A straggling few got up to go in deep despair. The rest
Clung to that hope which springs eternal in the human breast;
They thought, if only Casey could get but a whack at that -
We'd put up even money, now, with Casey at the bat.

But Flynn preceded Casey, as did also Jimmy Blake,
And the former was a lulu and the latter was a cake;
So upon that stricken multitude grim melancholy sat,
For there seemed but little chance of Casey's getting to the bat.

But Flynn let drive a single, to the wonderment of all,
And Blake, the much despis-ed, tore the cover off the ball;
And when the dust had lifted, and the men saw what had occurred,
There was Jimmy safe at second and Flynn a-hugging third.

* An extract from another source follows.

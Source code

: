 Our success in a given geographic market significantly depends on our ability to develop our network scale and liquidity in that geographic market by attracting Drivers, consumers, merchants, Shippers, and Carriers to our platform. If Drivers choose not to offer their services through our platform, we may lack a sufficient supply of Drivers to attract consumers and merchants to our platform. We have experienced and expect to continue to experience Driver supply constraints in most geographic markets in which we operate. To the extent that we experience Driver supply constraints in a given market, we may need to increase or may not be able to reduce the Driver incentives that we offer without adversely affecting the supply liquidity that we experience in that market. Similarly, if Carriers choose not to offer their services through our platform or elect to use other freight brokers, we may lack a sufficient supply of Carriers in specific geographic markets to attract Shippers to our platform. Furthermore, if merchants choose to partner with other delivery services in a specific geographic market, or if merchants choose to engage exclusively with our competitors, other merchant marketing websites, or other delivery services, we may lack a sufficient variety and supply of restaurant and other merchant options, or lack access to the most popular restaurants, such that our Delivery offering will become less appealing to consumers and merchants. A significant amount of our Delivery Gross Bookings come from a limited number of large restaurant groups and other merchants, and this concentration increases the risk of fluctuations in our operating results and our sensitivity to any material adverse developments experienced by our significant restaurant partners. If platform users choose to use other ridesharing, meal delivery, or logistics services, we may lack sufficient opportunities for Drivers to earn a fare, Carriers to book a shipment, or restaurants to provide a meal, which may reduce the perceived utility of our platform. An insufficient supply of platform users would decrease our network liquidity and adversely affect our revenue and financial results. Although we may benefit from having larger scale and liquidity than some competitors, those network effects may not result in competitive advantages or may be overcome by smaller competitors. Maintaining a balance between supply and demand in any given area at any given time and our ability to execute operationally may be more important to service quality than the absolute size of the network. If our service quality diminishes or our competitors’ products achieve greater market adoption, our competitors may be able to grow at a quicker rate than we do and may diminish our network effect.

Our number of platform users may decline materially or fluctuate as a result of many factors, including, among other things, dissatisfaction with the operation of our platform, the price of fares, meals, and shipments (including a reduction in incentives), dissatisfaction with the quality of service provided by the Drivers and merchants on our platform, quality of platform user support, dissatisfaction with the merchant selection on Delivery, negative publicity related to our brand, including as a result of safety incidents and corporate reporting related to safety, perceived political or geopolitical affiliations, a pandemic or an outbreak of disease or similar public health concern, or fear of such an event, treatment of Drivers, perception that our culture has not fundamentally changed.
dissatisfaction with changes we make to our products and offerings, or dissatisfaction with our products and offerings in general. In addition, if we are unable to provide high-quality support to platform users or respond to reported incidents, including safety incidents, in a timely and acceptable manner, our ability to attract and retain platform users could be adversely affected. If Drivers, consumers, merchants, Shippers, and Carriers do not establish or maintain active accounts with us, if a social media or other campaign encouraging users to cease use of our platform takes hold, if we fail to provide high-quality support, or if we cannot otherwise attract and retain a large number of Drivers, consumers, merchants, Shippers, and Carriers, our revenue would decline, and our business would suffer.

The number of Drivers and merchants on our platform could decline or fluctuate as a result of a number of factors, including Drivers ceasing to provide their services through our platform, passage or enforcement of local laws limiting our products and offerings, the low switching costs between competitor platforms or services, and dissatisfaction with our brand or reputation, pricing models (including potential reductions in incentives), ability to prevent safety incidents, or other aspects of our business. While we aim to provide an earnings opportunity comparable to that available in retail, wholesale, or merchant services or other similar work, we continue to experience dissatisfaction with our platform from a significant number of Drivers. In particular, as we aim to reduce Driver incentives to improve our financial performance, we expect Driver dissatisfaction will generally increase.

Then from 5,000 throats and more there rose a lusty yell;
It rumbled through the valley, it rattled in the dell;
It knocked upon the mountain and recoiled upon the flat,
For Casey, mighty Casey, was advancing to the bat.

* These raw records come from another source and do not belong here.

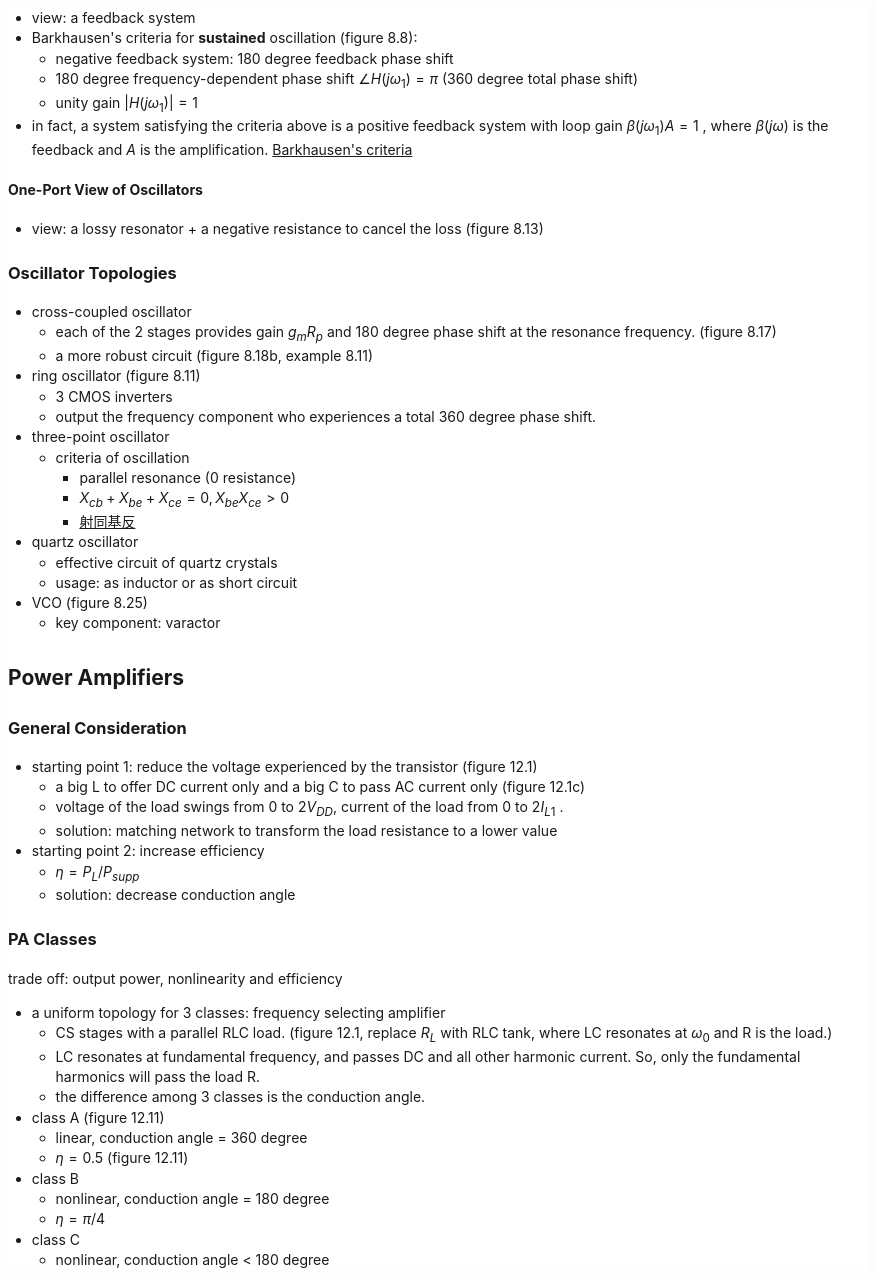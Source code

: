 * view: a feedback system
* Barkhausen's criteria for **sustained** oscillation (figure 8.8):
  * negative feedback system: 180 degree feedback phase shift
  * 180 degree frequency-dependent phase shift $\angle H(j\omega_1) = \pi$ (360 degree total phase shift)
  * unity gain $|H(j\omega_1)| = 1$
* in fact, a system satisfying the criteria above is a positive feedback system with loop gain $\beta(j\omega_1) A = 1$ , where $\beta(j\omega)$ is the feedback and $A$ is the amplification. [Barkhausen's criteria](https://en.wikipedia.org/wiki/Barkhausen_stability_criterion)

#### One-Port View of Oscillators

* view: a lossy resonator + a negative resistance to cancel the loss (figure 8.13)

### Oscillator Topologies

* cross-coupled oscillator
  * each of the 2 stages provides gain $g_m R_p$ and 180 degree phase shift at the resonance frequency. (figure 8.17)
  * a more robust circuit (figure 8.18b, example 8.11)
* ring oscillator (figure 8.11)
  * 3 CMOS inverters
  * output the frequency component who experiences a total 360 degree phase shift.
* three-point oscillator
  * criteria of oscillation
    * parallel resonance (0 resistance)
    * $X_{cb}+X_{be}+X_{ce} = 0,X_{be}X_{ce}>0$
    * [射同基反](https://www.doc88.com/p-698300338712.html)
* quartz oscillator
  * effective circuit of quartz crystals
  * usage: as inductor or as short circuit
* VCO (figure 8.25)
  * key component: varactor

## Power Amplifiers

### General Consideration

* starting point 1: reduce the voltage experienced by the transistor (figure 12.1)
  * a big L to offer DC current only and a big C to pass AC current only (figure 12.1c)
  * voltage of the load swings from 0 to $2V_{DD}$, current of the load from 0 to $2I_{L1}$ .
  * solution: matching network to transform the load resistance to a lower value
* starting point 2: increase efficiency
  * $\eta = P_L/P_{supp}$
  * solution: decrease conduction angle

### PA Classes

trade off: output power, nonlinearity and efficiency

* a uniform topology for 3 classes: frequency selecting amplifier
  * CS stages with a parallel RLC load. (figure 12.1, replace $R_L$ with RLC tank, where LC resonates at $\omega_0$ and R is the load.)
  * LC resonates at fundamental frequency, and passes DC and all other harmonic current. So, only the fundamental harmonics will pass the load R.
  * the difference among 3 classes is the conduction angle.
* class A (figure 12.11)
  * linear, conduction angle = 360 degree
  * $\eta = 0.5$ (figure 12.11)
* class B
  * nonlinear, conduction angle = 180 degree
  * $\eta = \pi/4$
* class C
  * nonlinear, conduction angle < 180 degree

There was ease in Casey's manner as he stepped into his place;
There was pride in Casey's bearing and a smile on Casey's face.
And when, responding to the cheers, he lightly doffed his hat,
No stranger in the crowd could doubt 'twas Casey at the bat.

Ten thousand eyes were on him as he rubbed his hands with dirt;
Five thousand tongues applauded when he wiped them on his shirt.
Then while the writhing pitcher ground the ball into his hip,
Defiance gleamed in Casey's eye, a sneer curled Casey's lip.

And now the leather-covered sphere came hurtling through the air,
And Casey stood a-watching it in haughty grandeur there.
Close by the sturdy batsman the ball unheeded sped-
"That ain't my style," said Casey. "Strike one," the umpire said.

From the benches, black with people, there went up a muffled roar,
Like the beating of the storm-waves on a stern and distant shore.
"Kill him! Kill the umpire!" shouted someone on the stand;
And its likely they'd a-killed him had not Casey raised his hand.

With a smile of Christian charity great Casey's visage shone;
He stilled the rising tumult; he bade the game go on;
He signaled to the pitcher, and once more the spheroid flew;
But Casey still ignored it, and the umpire said, "Strike two."

"Fraud!" cried the maddened thousands, and echo answered fraud;
But one scornful look from Casey and the audience was awed.
They saw his face grow stern and cold, they saw his muscles strain,
And they knew that Casey wouldn't let that ball go by again.

The sneer is gone from Casey's lip, his teeth are clenched in hate;
He pounds with cruel violence his bat upon the plate.
And now the pitcher holds the ball, and now he lets it go,
And now the air is shattered by the force of Casey's blow.

Oh, somewhere in this favored land the sun is shining bright;
The band is playing somewhere, and somewhere hearts are light,
And somewhere men are laughing, and somewhere children shout;
But there is no joy in Mudville - mighty Casey has struck out.